:: Task to complete ::
Which lines of the entries below include "these"? List them all.

:: Data supplied ::

/---

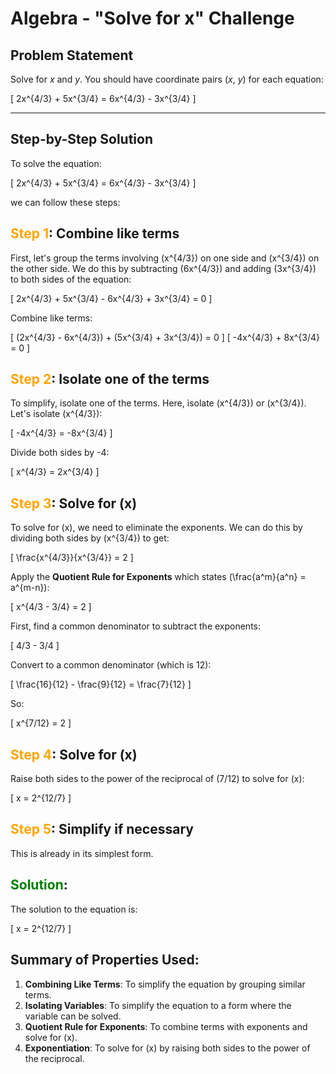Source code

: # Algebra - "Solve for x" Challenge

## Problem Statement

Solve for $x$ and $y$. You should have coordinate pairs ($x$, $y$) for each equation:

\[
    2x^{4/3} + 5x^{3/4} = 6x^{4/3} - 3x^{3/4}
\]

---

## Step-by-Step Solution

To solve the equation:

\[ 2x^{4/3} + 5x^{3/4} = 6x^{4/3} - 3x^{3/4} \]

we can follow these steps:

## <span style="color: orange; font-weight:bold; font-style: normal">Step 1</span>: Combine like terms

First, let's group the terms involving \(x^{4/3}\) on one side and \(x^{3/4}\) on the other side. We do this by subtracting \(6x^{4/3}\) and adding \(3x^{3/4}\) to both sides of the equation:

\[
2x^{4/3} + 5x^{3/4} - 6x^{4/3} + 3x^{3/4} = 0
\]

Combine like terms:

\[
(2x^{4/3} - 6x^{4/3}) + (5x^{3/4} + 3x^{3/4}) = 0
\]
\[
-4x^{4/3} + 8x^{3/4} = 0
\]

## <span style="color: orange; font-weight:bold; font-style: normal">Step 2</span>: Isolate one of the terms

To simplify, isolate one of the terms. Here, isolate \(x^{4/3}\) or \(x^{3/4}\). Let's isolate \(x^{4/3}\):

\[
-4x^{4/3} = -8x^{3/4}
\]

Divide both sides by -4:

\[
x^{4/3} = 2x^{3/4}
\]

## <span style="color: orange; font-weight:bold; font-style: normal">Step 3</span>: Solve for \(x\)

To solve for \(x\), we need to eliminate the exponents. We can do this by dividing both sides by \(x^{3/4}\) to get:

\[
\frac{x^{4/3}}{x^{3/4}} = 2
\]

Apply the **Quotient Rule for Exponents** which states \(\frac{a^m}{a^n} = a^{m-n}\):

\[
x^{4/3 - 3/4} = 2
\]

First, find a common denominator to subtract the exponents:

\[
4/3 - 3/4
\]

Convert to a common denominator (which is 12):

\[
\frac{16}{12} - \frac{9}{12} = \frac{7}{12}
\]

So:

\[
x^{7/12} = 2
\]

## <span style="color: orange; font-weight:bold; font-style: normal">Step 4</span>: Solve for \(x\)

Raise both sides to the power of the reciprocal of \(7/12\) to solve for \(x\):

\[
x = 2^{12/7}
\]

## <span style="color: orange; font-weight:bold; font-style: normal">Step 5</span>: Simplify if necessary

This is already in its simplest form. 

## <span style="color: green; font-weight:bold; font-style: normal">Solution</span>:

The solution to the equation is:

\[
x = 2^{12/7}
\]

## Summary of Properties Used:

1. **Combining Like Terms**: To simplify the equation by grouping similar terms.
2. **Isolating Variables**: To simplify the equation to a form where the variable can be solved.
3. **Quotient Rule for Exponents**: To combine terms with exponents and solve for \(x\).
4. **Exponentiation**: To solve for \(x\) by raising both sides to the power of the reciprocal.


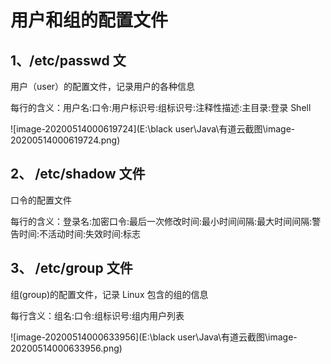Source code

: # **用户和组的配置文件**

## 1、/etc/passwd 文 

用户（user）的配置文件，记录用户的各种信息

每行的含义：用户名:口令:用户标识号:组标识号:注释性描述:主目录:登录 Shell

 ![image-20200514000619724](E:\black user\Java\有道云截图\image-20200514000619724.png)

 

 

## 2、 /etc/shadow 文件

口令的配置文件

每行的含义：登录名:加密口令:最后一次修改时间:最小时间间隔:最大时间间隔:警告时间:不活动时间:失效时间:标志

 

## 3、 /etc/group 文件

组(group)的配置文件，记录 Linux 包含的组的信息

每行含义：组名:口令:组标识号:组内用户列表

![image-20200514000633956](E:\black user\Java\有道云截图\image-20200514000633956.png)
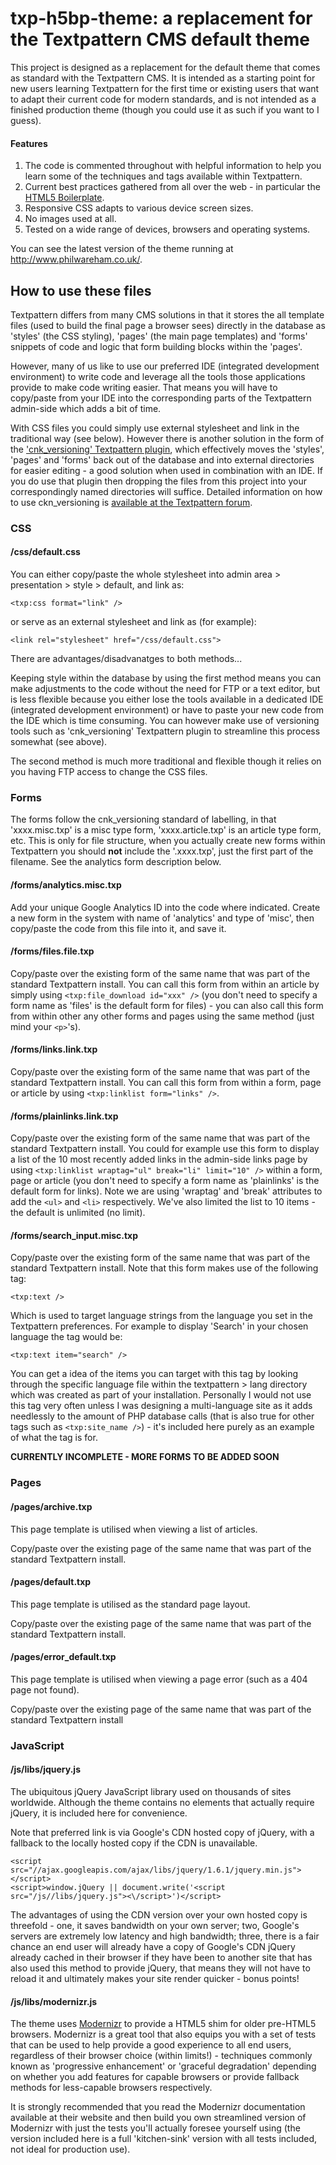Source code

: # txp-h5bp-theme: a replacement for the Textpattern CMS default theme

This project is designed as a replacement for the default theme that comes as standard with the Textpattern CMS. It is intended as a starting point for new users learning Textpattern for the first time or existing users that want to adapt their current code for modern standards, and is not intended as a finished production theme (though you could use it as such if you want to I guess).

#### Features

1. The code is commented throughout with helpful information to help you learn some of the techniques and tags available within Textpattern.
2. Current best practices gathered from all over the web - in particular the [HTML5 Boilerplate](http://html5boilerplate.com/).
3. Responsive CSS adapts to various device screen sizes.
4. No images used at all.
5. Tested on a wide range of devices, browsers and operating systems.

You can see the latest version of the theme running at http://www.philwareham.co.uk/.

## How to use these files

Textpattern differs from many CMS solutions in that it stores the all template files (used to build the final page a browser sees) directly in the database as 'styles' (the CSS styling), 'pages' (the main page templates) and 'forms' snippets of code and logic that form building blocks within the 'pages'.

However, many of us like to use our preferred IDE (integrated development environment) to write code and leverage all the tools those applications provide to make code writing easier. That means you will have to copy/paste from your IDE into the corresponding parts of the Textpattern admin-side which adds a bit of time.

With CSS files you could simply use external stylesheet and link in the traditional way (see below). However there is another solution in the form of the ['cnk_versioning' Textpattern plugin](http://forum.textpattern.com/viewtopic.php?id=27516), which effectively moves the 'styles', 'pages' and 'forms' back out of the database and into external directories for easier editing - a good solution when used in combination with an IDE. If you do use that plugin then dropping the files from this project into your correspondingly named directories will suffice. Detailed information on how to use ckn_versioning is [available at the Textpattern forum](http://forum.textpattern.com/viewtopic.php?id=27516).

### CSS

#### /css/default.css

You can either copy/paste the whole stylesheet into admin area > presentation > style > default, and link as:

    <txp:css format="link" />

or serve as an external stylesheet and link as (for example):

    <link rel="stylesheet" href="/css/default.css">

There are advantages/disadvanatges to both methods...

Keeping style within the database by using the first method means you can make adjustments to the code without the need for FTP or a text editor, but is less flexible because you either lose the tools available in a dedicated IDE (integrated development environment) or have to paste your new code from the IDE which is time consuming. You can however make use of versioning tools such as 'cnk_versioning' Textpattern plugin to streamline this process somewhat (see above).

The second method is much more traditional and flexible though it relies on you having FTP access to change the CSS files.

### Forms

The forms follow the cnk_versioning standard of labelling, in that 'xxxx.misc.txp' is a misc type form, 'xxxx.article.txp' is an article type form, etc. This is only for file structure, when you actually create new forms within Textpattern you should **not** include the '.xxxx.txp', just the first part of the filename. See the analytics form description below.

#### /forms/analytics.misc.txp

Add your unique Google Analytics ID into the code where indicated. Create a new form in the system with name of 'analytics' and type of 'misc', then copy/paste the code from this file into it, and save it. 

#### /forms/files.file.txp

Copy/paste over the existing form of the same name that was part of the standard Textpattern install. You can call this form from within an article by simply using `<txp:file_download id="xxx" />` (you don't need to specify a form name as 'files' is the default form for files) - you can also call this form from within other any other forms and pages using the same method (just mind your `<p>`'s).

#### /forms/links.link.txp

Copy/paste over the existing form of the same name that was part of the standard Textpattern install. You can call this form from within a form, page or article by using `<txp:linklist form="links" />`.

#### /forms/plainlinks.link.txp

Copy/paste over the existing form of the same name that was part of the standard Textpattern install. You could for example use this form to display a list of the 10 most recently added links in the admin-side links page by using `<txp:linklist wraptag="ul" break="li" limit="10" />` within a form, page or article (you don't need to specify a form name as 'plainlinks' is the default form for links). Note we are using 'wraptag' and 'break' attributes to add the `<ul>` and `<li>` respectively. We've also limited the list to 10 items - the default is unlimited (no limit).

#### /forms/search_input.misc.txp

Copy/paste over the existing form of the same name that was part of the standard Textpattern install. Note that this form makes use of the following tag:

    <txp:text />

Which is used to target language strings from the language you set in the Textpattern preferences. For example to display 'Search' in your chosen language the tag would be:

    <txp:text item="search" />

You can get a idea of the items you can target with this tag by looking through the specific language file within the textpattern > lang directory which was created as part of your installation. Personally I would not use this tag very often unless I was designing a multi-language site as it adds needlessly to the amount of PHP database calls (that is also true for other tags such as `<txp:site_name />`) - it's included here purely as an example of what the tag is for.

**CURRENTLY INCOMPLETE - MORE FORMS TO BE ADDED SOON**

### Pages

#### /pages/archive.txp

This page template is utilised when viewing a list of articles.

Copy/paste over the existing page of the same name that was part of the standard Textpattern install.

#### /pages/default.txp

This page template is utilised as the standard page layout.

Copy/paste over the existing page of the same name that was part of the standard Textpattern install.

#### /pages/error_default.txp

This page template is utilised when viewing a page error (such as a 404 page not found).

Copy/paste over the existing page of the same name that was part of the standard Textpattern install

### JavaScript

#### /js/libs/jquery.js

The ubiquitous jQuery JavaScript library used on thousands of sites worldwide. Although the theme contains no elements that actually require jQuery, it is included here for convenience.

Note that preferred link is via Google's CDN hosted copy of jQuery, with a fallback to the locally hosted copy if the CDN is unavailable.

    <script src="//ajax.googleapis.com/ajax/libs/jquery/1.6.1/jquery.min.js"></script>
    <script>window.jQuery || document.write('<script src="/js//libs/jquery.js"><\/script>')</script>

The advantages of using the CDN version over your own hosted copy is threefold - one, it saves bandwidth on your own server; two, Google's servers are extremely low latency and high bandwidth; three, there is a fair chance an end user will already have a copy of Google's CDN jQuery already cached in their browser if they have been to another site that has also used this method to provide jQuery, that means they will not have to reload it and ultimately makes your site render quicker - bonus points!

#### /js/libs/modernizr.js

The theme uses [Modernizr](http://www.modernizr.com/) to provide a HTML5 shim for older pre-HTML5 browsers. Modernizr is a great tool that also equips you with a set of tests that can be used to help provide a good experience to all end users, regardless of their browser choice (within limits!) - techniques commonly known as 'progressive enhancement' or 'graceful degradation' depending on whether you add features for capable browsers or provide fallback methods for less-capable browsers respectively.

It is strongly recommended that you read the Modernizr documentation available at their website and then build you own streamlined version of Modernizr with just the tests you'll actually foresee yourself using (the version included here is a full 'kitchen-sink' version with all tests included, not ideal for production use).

\---

:: Answer to this task ::
we can follow these steps:
## How to use these files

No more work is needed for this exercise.